Im Zeitalter des "Cognitive Computing" haben sich die heutigen Computersysteme zu leistungsstarken, intelligenten Systemen entwickelt, die das menschliche Denken nachahmen können2. Technisch gesehen liegt der Bereich des kognitiven Computings an der Schnittstelle von maschinellem Lernen, Bildverarbeitung, Verarbeitung natürlicher Sprache und Big Data und ermöglicht die schnelle Aufnahme enormer Mengen strukturierter und unstrukturierter Daten.

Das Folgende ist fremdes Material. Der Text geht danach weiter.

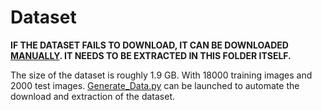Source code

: # Dataset
  **IF THE DATASET FAILS TO DOWNLOAD, IT CAN BE DOWNLOADED [MANUALLY](http://efrosgans.eecs.berkeley.edu/pix2pix/datasets/night2day.tar.gz).
  IT NEEDS TO BE EXTRACTED IN THIS FOLDER ITSELF.**

  The size of the dataset is roughly 1.9 GB. With 18000 training images and 2000 test images. [Generate_Data.py](Generate_Data.py/)
  can be launched to automate the download and extraction of the dataset.
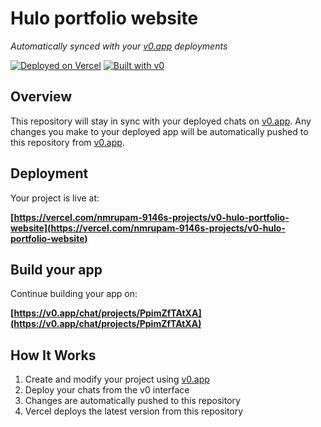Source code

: # Hulo portfolio website

*Automatically synced with your [v0.app](https://v0.app) deployments*

[![Deployed on Vercel](https://img.shields.io/badge/Deployed%20on-Vercel-black?style=for-the-badge&logo=vercel)](https://vercel.com/nmrupam-9146s-projects/v0-hulo-portfolio-website)
[![Built with v0](https://img.shields.io/badge/Built%20with-v0.app-black?style=for-the-badge)](https://v0.app/chat/projects/PpimZfTAtXA)

## Overview

This repository will stay in sync with your deployed chats on [v0.app](https://v0.app).
Any changes you make to your deployed app will be automatically pushed to this repository from [v0.app](https://v0.app).

## Deployment

Your project is live at:

**[https://vercel.com/nmrupam-9146s-projects/v0-hulo-portfolio-website](https://vercel.com/nmrupam-9146s-projects/v0-hulo-portfolio-website)**

## Build your app

Continue building your app on:

**[https://v0.app/chat/projects/PpimZfTAtXA](https://v0.app/chat/projects/PpimZfTAtXA)**

## How It Works

1. Create and modify your project using [v0.app](https://v0.app)
2. Deploy your chats from the v0 interface
3. Changes are automatically pushed to this repository
4. Vercel deploys the latest version from this repository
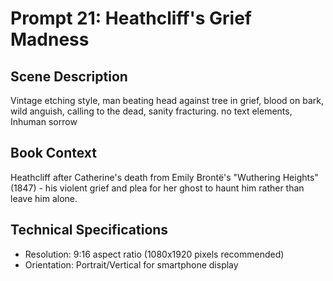 # Prompt 21: Heathcliff's Grief Madness

## Scene Description
Vintage etching style, man beating head against tree in grief, blood on bark, wild anguish, calling to the dead, sanity fracturing. no text elements, Inhuman sorrow

## Book Context
Heathcliff after Catherine's death from Emily Brontë's "Wuthering Heights" (1847) - his violent grief and plea for her ghost to haunt him rather than leave him alone.

## Technical Specifications
- Resolution: 9:16 aspect ratio (1080x1920 pixels recommended)
- Orientation: Portrait/Vertical for smartphone display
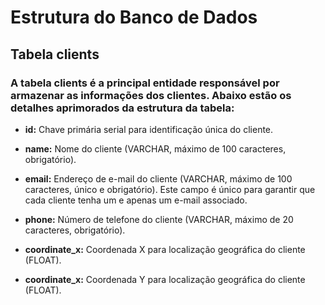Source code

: # Estrutura do Banco de Dados
## Tabela clients
### A tabela clients é a principal entidade responsável por armazenar as informações dos clientes. Abaixo estão os detalhes aprimorados da estrutura da tabela:

* **id:** Chave primária serial para identificação única do cliente.

* **name:** Nome do cliente (VARCHAR, máximo de 100 caracteres, obrigatório).

* **email:** Endereço de e-mail do cliente (VARCHAR, máximo de 100 caracteres, único e obrigatório). Este campo é único para garantir que cada cliente tenha um e apenas um e-mail associado.

* **phone:** Número de telefone do cliente (VARCHAR, máximo de 20 caracteres, obrigatório).

* **coordinate_x:** Coordenada X para localização geográfica do cliente (FLOAT).

* **coordinate_x:** Coordenada Y para localização geográfica do cliente (FLOAT).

Der Beginn der Ära des Cognitive Computing wird oft mit der Vorstellung von IBMs Watson verbunden, der 2011 eine Sonderausgabe der US-Quizshow Jeopardy gewann. Ein Roboter, der eine Quizshow gewinnt, klingt für sich genommen nicht sehr nützlich, aber die Auswirkungen seiner Fähigkeiten sind tiefgreifend und weitreichend. Die zugrundeliegende Technologie wird überall dort zum Einsatz kommen, wo strukturierte oder - noch wichtiger - unstrukturierte Daten sortiert und interpretiert werden müssen, von Kundendienstanrufen bis hin zum Gesundheitswesen2. Darüber hinaus gelten kognitive Computertechnologien als Wegbereiter für das Risikomanagement, indem sie oft mehrdeutige und unsichere Daten auswerten, um Indikatoren für bekannte und unerwartete Risiken zu finden3. Der folgende Text gibt einen kurzen Ausblick darauf, wie kognitives Computing, angewandt auf die Cybersicherheitsfunktionen von Organisationen, einen Paradigmenwechsel bewirken kann.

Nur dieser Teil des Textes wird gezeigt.